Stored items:
►

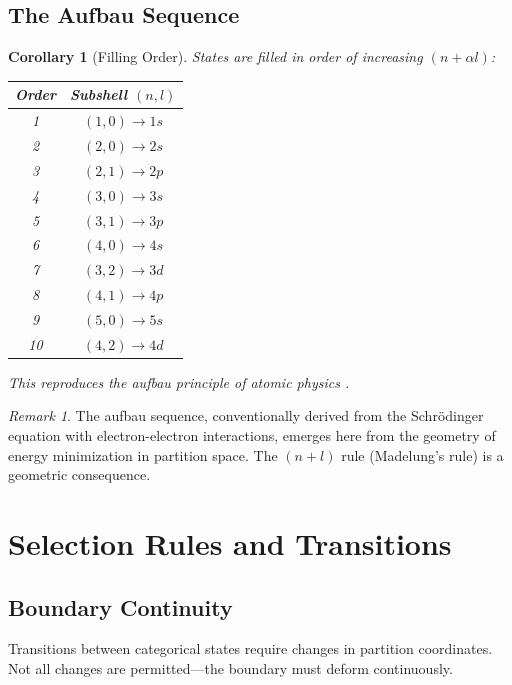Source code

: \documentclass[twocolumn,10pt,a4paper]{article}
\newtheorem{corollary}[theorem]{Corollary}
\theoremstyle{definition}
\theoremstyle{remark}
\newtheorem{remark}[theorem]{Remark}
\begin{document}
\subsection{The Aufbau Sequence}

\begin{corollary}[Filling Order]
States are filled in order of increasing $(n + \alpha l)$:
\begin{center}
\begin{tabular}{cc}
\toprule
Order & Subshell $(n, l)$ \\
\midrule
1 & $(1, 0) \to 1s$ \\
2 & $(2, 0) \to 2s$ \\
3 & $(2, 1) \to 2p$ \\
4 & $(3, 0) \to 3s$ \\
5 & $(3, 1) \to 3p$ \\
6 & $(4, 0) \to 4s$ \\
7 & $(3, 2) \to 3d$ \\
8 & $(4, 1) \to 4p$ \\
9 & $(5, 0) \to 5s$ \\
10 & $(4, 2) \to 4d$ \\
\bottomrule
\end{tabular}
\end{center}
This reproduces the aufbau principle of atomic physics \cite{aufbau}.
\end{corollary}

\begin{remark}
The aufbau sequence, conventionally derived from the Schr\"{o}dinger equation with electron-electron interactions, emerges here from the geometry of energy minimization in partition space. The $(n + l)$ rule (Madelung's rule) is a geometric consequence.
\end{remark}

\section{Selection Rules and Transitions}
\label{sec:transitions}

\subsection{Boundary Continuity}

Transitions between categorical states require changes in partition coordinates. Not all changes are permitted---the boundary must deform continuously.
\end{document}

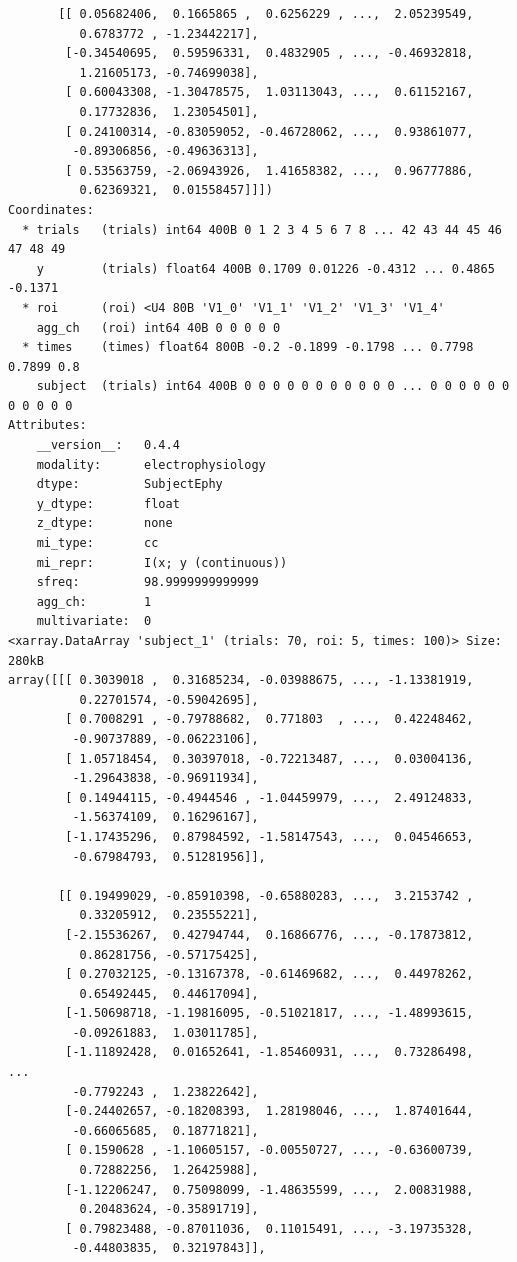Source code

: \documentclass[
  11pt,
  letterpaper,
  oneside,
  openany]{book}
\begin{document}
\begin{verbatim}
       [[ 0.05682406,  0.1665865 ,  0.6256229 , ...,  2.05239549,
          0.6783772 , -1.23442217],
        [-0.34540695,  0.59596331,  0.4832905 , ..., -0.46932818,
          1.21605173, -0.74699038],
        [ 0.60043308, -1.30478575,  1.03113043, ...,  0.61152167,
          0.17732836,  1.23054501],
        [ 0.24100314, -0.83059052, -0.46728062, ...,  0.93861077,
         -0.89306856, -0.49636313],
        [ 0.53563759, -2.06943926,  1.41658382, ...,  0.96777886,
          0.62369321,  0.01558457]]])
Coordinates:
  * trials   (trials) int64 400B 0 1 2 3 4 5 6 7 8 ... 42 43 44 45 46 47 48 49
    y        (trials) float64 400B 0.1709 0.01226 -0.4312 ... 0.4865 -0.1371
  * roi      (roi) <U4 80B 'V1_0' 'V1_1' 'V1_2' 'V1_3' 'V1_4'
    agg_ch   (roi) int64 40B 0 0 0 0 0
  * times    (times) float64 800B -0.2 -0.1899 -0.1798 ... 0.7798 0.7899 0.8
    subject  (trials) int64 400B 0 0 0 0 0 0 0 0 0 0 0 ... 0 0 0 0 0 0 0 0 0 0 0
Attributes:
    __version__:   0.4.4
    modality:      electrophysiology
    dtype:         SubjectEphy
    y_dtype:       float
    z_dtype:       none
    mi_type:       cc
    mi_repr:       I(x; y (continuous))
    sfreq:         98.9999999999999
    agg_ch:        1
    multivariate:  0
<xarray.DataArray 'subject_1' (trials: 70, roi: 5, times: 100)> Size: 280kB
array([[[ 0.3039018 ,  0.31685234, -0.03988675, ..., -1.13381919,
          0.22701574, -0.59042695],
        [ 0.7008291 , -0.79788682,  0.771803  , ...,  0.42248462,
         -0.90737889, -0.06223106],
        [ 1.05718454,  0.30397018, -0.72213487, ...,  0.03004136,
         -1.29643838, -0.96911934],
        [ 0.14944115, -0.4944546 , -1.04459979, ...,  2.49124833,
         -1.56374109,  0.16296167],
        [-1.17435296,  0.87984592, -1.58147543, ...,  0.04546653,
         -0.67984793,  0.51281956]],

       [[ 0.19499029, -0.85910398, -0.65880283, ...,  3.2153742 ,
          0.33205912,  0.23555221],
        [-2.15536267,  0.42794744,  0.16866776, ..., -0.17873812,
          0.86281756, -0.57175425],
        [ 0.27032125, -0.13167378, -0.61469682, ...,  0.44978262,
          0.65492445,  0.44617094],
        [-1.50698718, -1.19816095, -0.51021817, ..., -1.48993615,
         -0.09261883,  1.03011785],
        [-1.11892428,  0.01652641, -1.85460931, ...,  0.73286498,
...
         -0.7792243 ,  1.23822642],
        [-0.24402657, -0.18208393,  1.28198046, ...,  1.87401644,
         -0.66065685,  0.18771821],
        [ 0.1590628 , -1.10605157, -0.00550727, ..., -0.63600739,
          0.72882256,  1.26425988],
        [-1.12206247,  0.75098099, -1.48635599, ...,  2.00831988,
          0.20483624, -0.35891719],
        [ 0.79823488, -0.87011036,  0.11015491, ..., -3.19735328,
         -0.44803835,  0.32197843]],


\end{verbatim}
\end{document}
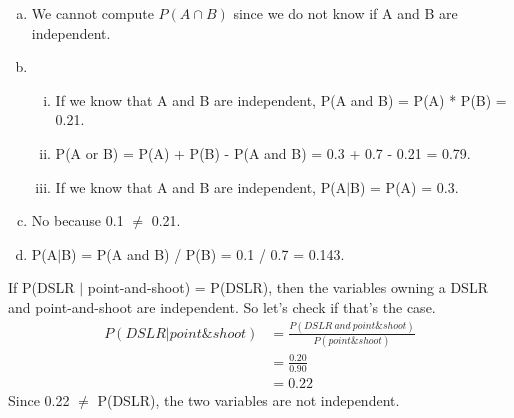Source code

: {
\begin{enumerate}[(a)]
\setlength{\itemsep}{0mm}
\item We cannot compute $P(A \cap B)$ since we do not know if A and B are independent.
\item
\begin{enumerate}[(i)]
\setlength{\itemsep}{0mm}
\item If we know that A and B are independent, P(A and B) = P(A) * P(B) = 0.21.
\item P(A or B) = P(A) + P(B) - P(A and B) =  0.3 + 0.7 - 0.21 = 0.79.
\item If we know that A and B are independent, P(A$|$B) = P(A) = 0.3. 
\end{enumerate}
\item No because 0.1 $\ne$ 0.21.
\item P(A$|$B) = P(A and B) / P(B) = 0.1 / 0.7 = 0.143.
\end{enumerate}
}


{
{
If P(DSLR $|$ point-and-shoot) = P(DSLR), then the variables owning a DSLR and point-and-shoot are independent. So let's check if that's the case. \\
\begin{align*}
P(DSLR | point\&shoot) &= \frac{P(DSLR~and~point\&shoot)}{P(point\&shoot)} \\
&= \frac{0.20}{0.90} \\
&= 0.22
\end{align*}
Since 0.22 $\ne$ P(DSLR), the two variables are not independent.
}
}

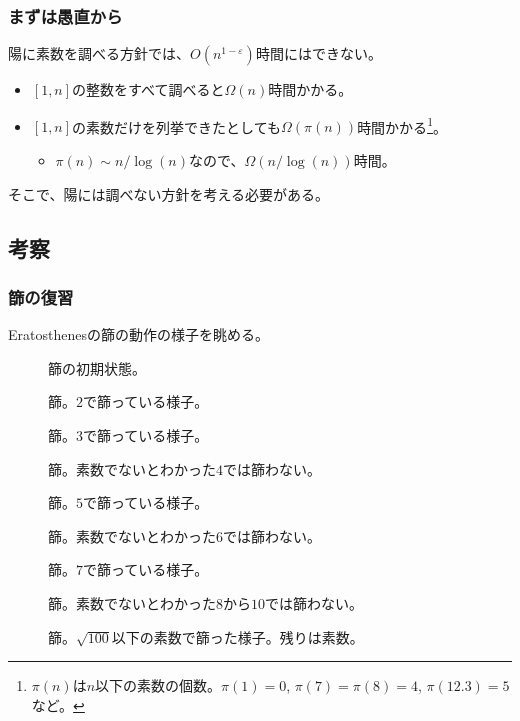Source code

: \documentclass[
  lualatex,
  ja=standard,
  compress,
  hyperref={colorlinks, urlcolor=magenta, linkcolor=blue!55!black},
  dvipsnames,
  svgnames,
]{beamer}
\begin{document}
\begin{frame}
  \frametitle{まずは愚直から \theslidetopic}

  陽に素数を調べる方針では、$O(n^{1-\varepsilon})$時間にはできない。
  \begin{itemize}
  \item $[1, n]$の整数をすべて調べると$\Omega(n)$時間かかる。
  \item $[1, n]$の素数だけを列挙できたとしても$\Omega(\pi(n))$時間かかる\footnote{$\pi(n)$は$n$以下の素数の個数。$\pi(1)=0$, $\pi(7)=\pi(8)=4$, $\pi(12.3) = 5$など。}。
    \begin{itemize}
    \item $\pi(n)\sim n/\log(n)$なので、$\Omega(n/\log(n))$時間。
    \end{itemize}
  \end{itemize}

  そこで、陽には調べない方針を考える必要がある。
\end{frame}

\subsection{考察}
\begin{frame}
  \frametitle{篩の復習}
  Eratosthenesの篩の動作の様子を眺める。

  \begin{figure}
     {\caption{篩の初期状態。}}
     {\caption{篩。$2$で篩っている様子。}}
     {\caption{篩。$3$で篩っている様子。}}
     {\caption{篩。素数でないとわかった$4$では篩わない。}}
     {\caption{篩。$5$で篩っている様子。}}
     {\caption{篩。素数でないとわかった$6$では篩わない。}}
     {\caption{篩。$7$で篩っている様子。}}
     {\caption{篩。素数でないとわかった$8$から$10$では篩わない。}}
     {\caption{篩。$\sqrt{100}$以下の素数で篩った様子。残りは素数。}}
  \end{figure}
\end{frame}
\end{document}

◄

**REQUIREMENT**
Give the data again word for word, without images.

**WRITTEN RESPONSE**
Source code

: \documentclass[twocolumn,10pt,a4paper]{article}
\newtheorem{corollary}[theorem]{Corollary}
\theoremstyle{definition}
\theoremstyle{remark}
\newtheorem{remark}[theorem]{Remark}
\begin{document}
\subsection{The Aufbau Sequence}

\begin{corollary}[Filling Order]
States are filled in order of increasing $(n + \alpha l)$:
\begin{center}
\begin{tabular}{cc}
\toprule
Order & Subshell $(n, l)$ \\
\midrule
1 & $(1, 0) \to 1s$ \\
2 & $(2, 0) \to 2s$ \\
3 & $(2, 1) \to 2p$ \\
4 & $(3, 0) \to 3s$ \\
5 & $(3, 1) \to 3p$ \\
6 & $(4, 0) \to 4s$ \\
7 & $(3, 2) \to 3d$ \\
8 & $(4, 1) \to 4p$ \\
9 & $(5, 0) \to 5s$ \\
10 & $(4, 2) \to 4d$ \\
\bottomrule
\end{tabular}
\end{center}
This reproduces the aufbau principle of atomic physics \cite{aufbau}.
\end{corollary}

\begin{remark}
The aufbau sequence, conventionally derived from the Schr\"{o}dinger equation with electron-electron interactions, emerges here from the geometry of energy minimization in partition space. The $(n + l)$ rule (Madelung's rule) is a geometric consequence.
\end{remark}

\section{Selection Rules and Transitions}
\label{sec:transitions}

\subsection{Boundary Continuity}

Transitions between categorical states require changes in partition coordinates. Not all changes are permitted---the boundary must deform continuously.
\end{document}

Source code

: \documentclass[
  11pt,
  letterpaper,
  oneside,
  openany]{book}
\begin{document}
\begin{verbatim}
       [[ 0.05682406,  0.1665865 ,  0.6256229 , ...,  2.05239549,
          0.6783772 , -1.23442217],
        [-0.34540695,  0.59596331,  0.4832905 , ..., -0.46932818,
          1.21605173, -0.74699038],
        [ 0.60043308, -1.30478575,  1.03113043, ...,  0.61152167,
          0.17732836,  1.23054501],
        [ 0.24100314, -0.83059052, -0.46728062, ...,  0.93861077,
         -0.89306856, -0.49636313],
        [ 0.53563759, -2.06943926,  1.41658382, ...,  0.96777886,
          0.62369321,  0.01558457]]])
Coordinates:
  * trials   (trials) int64 400B 0 1 2 3 4 5 6 7 8 ... 42 43 44 45 46 47 48 49
    y        (trials) float64 400B 0.1709 0.01226 -0.4312 ... 0.4865 -0.1371
  * roi      (roi) <U4 80B 'V1_0' 'V1_1' 'V1_2' 'V1_3' 'V1_4'
    agg_ch   (roi) int64 40B 0 0 0 0 0
  * times    (times) float64 800B -0.2 -0.1899 -0.1798 ... 0.7798 0.7899 0.8
    subject  (trials) int64 400B 0 0 0 0 0 0 0 0 0 0 0 ... 0 0 0 0 0 0 0 0 0 0 0
Attributes:
    __version__:   0.4.4
    modality:      electrophysiology
    dtype:         SubjectEphy
    y_dtype:       float
    z_dtype:       none
    mi_type:       cc
    mi_repr:       I(x; y (continuous))
    sfreq:         98.9999999999999
    agg_ch:        1
    multivariate:  0
<xarray.DataArray 'subject_1' (trials: 70, roi: 5, times: 100)> Size: 280kB
array([[[ 0.3039018 ,  0.31685234, -0.03988675, ..., -1.13381919,
          0.22701574, -0.59042695],
        [ 0.7008291 , -0.79788682,  0.771803  , ...,  0.42248462,
         -0.90737889, -0.06223106],
        [ 1.05718454,  0.30397018, -0.72213487, ...,  0.03004136,
         -1.29643838, -0.96911934],
        [ 0.14944115, -0.4944546 , -1.04459979, ...,  2.49124833,
         -1.56374109,  0.16296167],
        [-1.17435296,  0.87984592, -1.58147543, ...,  0.04546653,
         -0.67984793,  0.51281956]],

       [[ 0.19499029, -0.85910398, -0.65880283, ...,  3.2153742 ,
          0.33205912,  0.23555221],
        [-2.15536267,  0.42794744,  0.16866776, ..., -0.17873812,
          0.86281756, -0.57175425],
        [ 0.27032125, -0.13167378, -0.61469682, ...,  0.44978262,
          0.65492445,  0.44617094],
        [-1.50698718, -1.19816095, -0.51021817, ..., -1.48993615,
         -0.09261883,  1.03011785],
        [-1.11892428,  0.01652641, -1.85460931, ...,  0.73286498,
...
         -0.7792243 ,  1.23822642],
        [-0.24402657, -0.18208393,  1.28198046, ...,  1.87401644,
         -0.66065685,  0.18771821],
        [ 0.1590628 , -1.10605157, -0.00550727, ..., -0.63600739,
          0.72882256,  1.26425988],
        [-1.12206247,  0.75098099, -1.48635599, ...,  2.00831988,
          0.20483624, -0.35891719],
        [ 0.79823488, -0.87011036,  0.11015491, ..., -3.19735328,
         -0.44803835,  0.32197843]],


\end{verbatim}
\end{document}
Source code

: {
\begin{enumerate}[(a)]
\setlength{\itemsep}{0mm}
\item We cannot compute $P(A \cap B)$ since we do not know if A and B are independent.
\item
\begin{enumerate}[(i)]
\setlength{\itemsep}{0mm}
\item If we know that A and B are independent, P(A and B) = P(A) * P(B) = 0.21.
\item P(A or B) = P(A) + P(B) - P(A and B) =  0.3 + 0.7 - 0.21 = 0.79.
\item If we know that A and B are independent, P(A$|$B) = P(A) = 0.3. 
\end{enumerate}
\item No because 0.1 $\ne$ 0.21.
\item P(A$|$B) = P(A and B) / P(B) = 0.1 / 0.7 = 0.143.
\end{enumerate}
}


{
{
If P(DSLR $|$ point-and-shoot) = P(DSLR), then the variables owning a DSLR and point-and-shoot are independent. So let's check if that's the case. \\
\begin{align*}
P(DSLR | point\&shoot) &= \frac{P(DSLR~and~point\&shoot)}{P(point\&shoot)} \\
&= \frac{0.20}{0.90} \\
&= 0.22
\end{align*}
Since 0.22 $\ne$ P(DSLR), the two variables are not independent.
}
}

Source code

: \documentclass[
  lualatex,
  ja=standard,
  compress,
  hyperref={colorlinks, urlcolor=magenta, linkcolor=blue!55!black},
  dvipsnames,
  svgnames,
]{beamer}
\begin{document}
\begin{frame}
  \frametitle{まずは愚直から \theslidetopic}

  陽に素数を調べる方針では、$O(n^{1-\varepsilon})$時間にはできない。
  \begin{itemize}
  \item $[1, n]$の整数をすべて調べると$\Omega(n)$時間かかる。
  \item $[1, n]$の素数だけを列挙できたとしても$\Omega(\pi(n))$時間かかる\footnote{$\pi(n)$は$n$以下の素数の個数。$\pi(1)=0$, $\pi(7)=\pi(8)=4$, $\pi(12.3) = 5$など。}。
    \begin{itemize}
    \item $\pi(n)\sim n/\log(n)$なので、$\Omega(n/\log(n))$時間。
    \end{itemize}
  \end{itemize}

  そこで、陽には調べない方針を考える必要がある。
\end{frame}

\subsection{考察}
\begin{frame}
  \frametitle{篩の復習}
  Eratosthenesの篩の動作の様子を眺める。

  \begin{figure}
     {\caption{篩の初期状態。}}
     {\caption{篩。$2$で篩っている様子。}}
     {\caption{篩。$3$で篩っている様子。}}
     {\caption{篩。素数でないとわかった$4$では篩わない。}}
     {\caption{篩。$5$で篩っている様子。}}
     {\caption{篩。素数でないとわかった$6$では篩わない。}}
     {\caption{篩。$7$で篩っている様子。}}
     {\caption{篩。素数でないとわかった$8$から$10$では篩わない。}}
     {\caption{篩。$\sqrt{100}$以下の素数で篩った様子。残りは素数。}}
  \end{figure}
\end{frame}
\end{document}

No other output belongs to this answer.